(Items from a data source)
-=-=-=-=-

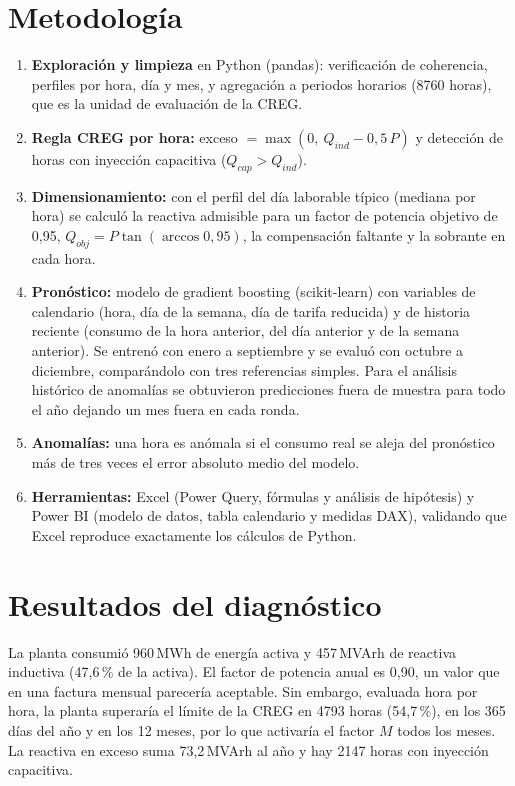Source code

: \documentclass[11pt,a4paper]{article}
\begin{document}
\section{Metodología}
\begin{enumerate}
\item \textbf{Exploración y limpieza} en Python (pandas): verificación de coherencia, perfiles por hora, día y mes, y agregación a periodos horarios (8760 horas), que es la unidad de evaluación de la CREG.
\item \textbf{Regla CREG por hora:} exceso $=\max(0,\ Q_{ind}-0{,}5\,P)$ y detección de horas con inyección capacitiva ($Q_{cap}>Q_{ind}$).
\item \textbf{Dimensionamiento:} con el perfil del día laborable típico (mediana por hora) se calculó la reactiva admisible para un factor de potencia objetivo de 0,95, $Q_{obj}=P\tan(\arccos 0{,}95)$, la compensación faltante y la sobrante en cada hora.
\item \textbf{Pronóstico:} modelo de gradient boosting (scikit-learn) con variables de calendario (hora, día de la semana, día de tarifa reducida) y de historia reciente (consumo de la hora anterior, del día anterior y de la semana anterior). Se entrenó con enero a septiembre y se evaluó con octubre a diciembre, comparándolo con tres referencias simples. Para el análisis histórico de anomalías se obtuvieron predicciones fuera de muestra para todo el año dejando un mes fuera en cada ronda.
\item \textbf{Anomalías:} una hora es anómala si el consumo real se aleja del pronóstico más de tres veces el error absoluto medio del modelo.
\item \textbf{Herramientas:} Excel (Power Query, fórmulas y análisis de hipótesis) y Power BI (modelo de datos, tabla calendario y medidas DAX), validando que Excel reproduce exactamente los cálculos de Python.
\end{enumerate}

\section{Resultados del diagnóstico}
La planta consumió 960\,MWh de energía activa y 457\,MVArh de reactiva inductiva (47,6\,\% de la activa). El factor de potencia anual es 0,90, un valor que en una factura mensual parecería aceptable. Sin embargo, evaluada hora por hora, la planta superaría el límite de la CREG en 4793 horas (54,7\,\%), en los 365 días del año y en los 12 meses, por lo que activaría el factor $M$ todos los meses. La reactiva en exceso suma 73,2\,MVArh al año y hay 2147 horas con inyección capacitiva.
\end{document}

-=-=-=-=-

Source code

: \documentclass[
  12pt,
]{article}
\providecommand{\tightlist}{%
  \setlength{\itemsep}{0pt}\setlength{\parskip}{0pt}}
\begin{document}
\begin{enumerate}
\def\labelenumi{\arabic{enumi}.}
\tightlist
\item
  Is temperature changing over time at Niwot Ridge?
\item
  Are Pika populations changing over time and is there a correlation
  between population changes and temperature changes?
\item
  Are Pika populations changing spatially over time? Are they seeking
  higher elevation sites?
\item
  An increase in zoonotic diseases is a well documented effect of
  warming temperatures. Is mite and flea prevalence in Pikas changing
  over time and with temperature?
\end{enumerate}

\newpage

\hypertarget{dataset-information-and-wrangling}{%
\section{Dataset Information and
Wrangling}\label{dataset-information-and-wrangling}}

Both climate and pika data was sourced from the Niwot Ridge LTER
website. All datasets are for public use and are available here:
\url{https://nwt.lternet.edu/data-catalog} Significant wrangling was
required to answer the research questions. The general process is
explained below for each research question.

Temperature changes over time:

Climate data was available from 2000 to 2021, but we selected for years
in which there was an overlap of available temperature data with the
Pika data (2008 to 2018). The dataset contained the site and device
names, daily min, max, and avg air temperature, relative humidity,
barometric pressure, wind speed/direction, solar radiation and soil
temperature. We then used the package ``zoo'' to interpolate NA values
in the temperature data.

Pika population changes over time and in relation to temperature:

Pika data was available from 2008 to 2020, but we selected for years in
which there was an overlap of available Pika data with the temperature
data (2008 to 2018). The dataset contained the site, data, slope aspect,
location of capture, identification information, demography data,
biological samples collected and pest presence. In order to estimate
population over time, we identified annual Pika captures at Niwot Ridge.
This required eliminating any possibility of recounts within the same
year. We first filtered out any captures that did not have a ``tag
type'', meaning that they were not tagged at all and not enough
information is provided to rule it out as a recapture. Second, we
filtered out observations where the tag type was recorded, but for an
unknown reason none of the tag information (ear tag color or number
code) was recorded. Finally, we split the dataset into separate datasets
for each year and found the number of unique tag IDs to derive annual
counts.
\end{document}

-=-=-=-=-

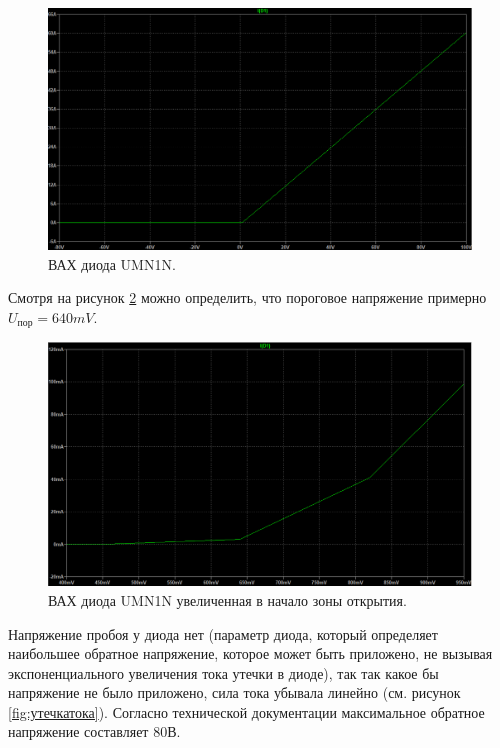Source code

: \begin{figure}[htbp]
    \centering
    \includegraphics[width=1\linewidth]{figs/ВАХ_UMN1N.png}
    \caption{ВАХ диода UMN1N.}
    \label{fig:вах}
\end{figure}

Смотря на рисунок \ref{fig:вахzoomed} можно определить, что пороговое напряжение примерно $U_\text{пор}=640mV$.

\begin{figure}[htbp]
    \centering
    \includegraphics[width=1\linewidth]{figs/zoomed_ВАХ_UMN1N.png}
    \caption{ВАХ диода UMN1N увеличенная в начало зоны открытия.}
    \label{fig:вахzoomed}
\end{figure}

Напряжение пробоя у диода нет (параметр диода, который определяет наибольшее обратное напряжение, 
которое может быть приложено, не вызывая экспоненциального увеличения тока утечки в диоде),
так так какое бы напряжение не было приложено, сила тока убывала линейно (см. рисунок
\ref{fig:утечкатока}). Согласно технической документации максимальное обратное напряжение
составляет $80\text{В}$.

-=-=-=-=-

From the entries above, restate word for word the lines from the line containing "required to answer" to the line containing "Pika data (2008", both ends included, and nothing more.

* [Exercise output]
required to answer the research questions. The general process is
explained below for each research question.

Temperature changes over time:

Climate data was available from 2000 to 2021, but we selected for years
in which there was an overlap of available temperature data with the
Pika data (2008 to 2018). The dataset contained the site and device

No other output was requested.